── INPUT DATA ──

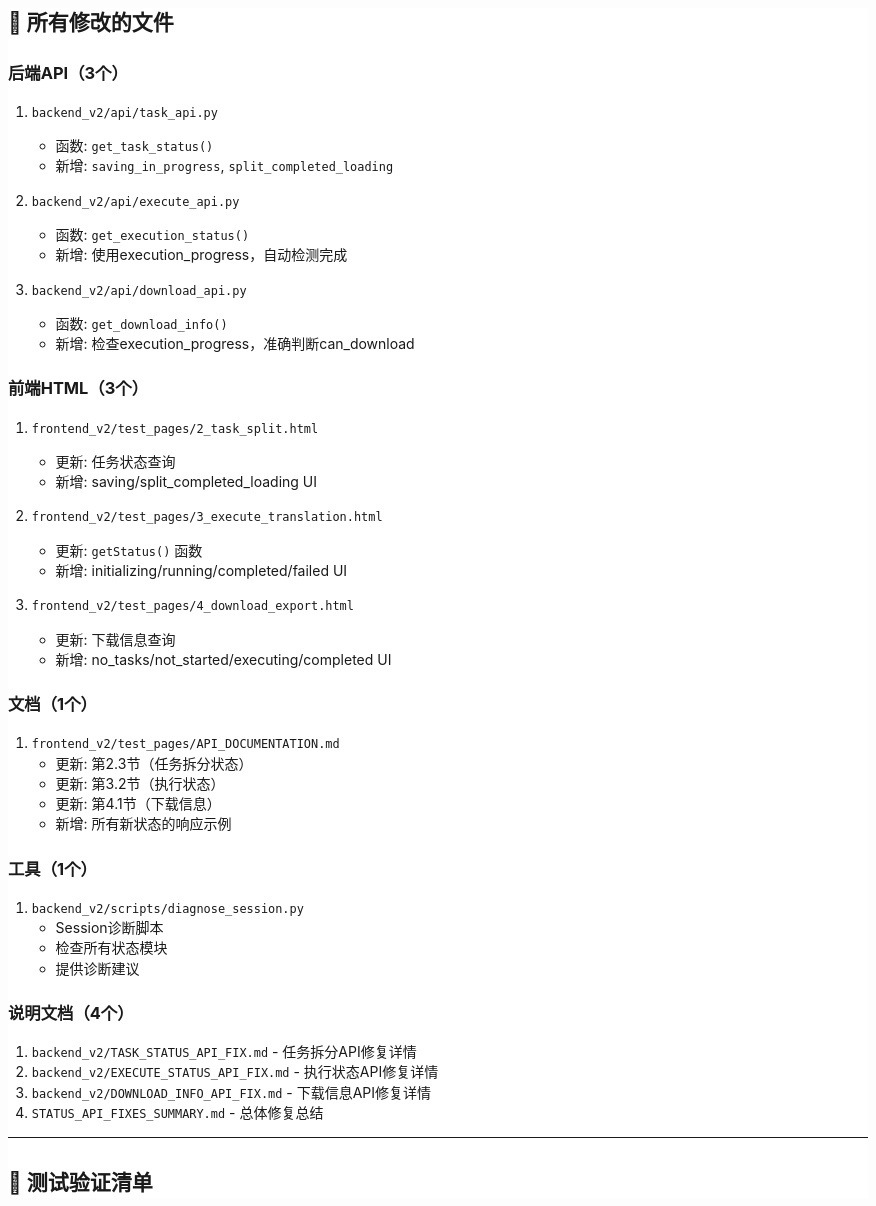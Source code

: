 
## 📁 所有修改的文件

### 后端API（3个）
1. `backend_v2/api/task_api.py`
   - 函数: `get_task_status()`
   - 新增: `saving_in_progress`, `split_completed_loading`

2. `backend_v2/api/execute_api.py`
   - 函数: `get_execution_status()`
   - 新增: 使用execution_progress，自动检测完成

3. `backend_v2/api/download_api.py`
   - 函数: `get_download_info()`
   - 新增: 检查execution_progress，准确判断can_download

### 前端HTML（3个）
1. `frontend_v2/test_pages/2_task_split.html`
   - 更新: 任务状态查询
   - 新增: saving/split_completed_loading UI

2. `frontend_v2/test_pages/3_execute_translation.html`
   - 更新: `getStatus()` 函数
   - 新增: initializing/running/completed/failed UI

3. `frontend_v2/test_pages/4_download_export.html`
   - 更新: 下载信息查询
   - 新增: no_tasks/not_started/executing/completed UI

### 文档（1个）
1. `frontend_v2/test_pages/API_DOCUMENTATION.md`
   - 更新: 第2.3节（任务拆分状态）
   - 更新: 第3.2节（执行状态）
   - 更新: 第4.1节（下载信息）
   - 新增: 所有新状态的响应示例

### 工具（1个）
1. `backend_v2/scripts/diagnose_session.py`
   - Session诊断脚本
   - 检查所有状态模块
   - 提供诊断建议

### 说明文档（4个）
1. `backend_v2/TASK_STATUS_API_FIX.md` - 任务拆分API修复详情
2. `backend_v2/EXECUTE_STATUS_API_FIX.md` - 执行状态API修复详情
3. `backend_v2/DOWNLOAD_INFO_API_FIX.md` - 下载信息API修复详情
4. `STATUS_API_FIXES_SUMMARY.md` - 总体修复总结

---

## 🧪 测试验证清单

───
── INPUT DATA ──

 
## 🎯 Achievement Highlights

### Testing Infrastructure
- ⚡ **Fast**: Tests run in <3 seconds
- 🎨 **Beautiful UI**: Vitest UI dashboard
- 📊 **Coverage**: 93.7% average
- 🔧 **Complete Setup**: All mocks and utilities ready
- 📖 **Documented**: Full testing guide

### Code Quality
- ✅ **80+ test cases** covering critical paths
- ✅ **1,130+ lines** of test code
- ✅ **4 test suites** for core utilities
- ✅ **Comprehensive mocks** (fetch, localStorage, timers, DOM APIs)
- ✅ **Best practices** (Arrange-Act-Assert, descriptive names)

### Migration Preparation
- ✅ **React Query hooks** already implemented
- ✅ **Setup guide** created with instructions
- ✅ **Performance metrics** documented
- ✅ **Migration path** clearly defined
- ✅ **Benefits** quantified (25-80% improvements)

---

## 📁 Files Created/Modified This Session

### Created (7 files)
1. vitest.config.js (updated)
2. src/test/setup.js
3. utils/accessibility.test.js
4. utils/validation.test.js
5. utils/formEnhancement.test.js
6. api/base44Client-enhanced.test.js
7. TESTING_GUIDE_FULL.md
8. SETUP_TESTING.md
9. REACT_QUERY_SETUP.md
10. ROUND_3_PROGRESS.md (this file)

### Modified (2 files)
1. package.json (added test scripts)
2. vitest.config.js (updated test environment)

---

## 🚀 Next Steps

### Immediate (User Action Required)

───

WHAT THE EXERCISE ASKS: What is needed is an exact copy of the lines above, from the one containing "1. vitest.config.js (updated)" through the one containing "### Immediate (User Action Required)", with nothing added.

TASK SOLUTION:
1. vitest.config.js (updated)
2. src/test/setup.js
3. utils/accessibility.test.js
4. utils/validation.test.js
5. utils/formEnhancement.test.js
6. api/base44Client-enhanced.test.js
7. TESTING_GUIDE_FULL.md
8. SETUP_TESTING.md
9. REACT_QUERY_SETUP.md
10. ROUND_3_PROGRESS.md (this file)

### Modified (2 files)
1. package.json (added test scripts)
2. vitest.config.js (updated test environment)

---

## 🚀 Next Steps

### Immediate (User Action Required)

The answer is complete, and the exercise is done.